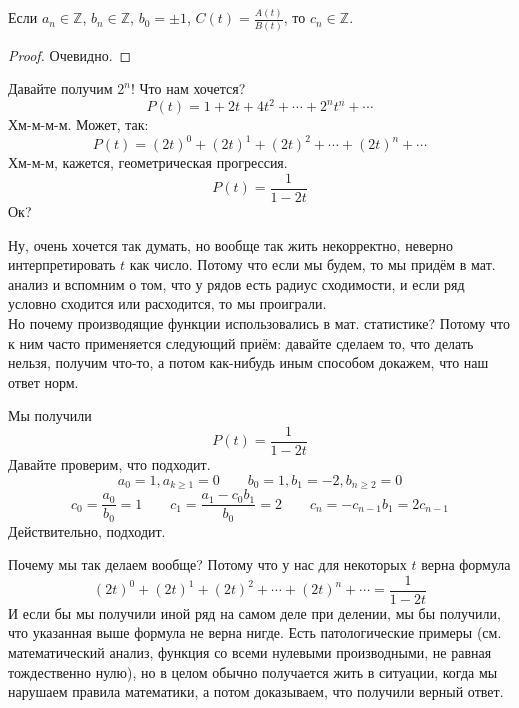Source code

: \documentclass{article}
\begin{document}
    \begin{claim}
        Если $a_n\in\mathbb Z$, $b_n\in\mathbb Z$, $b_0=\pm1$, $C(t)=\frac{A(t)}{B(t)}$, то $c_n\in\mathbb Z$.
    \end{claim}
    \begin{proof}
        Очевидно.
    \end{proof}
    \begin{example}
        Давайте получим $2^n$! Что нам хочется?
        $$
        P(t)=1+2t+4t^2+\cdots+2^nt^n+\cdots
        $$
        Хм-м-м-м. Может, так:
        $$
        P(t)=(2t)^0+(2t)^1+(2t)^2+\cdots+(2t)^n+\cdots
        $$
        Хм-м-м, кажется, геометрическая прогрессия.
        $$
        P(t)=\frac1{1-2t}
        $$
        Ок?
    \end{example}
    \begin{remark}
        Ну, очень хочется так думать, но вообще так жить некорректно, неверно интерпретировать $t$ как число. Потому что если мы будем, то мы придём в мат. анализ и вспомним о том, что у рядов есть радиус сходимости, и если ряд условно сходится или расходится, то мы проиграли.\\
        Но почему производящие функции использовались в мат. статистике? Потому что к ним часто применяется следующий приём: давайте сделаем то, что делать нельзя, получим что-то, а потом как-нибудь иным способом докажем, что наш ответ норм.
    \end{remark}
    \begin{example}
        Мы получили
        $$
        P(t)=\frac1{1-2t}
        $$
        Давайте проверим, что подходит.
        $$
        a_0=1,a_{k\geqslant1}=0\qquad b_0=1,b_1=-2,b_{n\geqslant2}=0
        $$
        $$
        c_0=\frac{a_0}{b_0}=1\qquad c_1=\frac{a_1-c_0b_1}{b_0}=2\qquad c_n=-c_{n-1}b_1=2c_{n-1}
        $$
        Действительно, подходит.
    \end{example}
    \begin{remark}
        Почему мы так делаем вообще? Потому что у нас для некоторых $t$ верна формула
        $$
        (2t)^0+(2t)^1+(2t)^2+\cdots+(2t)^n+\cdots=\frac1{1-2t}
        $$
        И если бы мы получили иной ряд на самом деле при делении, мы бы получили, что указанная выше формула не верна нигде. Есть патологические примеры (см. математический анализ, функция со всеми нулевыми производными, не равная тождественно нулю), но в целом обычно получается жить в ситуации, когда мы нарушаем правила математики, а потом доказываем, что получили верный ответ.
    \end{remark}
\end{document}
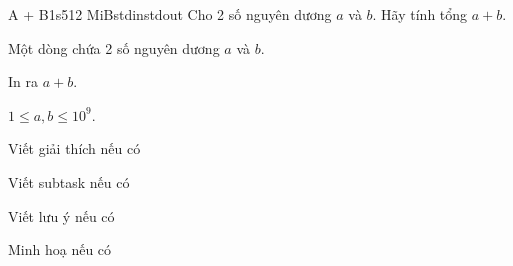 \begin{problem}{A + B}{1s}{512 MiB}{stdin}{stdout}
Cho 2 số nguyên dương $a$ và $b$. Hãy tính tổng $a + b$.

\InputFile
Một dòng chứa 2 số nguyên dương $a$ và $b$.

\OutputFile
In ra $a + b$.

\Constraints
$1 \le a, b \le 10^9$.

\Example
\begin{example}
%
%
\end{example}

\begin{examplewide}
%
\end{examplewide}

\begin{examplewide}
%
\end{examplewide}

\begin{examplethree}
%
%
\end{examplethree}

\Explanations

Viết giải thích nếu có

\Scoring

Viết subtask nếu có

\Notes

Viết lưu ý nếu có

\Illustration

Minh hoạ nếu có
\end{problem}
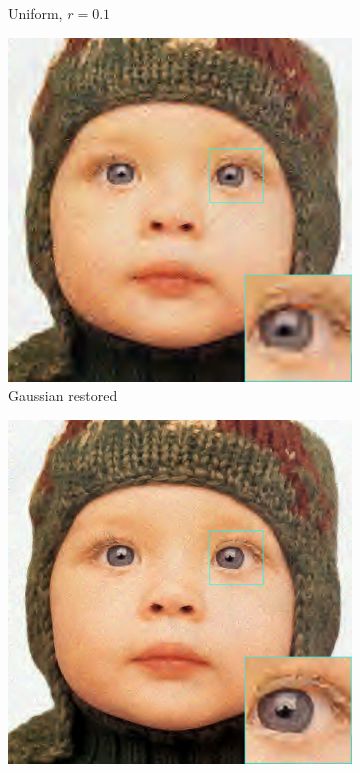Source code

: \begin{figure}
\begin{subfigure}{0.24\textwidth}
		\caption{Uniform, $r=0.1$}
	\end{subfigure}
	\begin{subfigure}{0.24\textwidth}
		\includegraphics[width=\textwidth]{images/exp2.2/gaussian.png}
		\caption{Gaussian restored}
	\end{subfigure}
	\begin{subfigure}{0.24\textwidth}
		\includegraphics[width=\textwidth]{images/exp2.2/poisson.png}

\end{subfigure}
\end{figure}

**WORK INSTRUCTIONS**
Answer with one number, namely how many lines in the records contain the string "Viết".

**ANSWER BOX**
3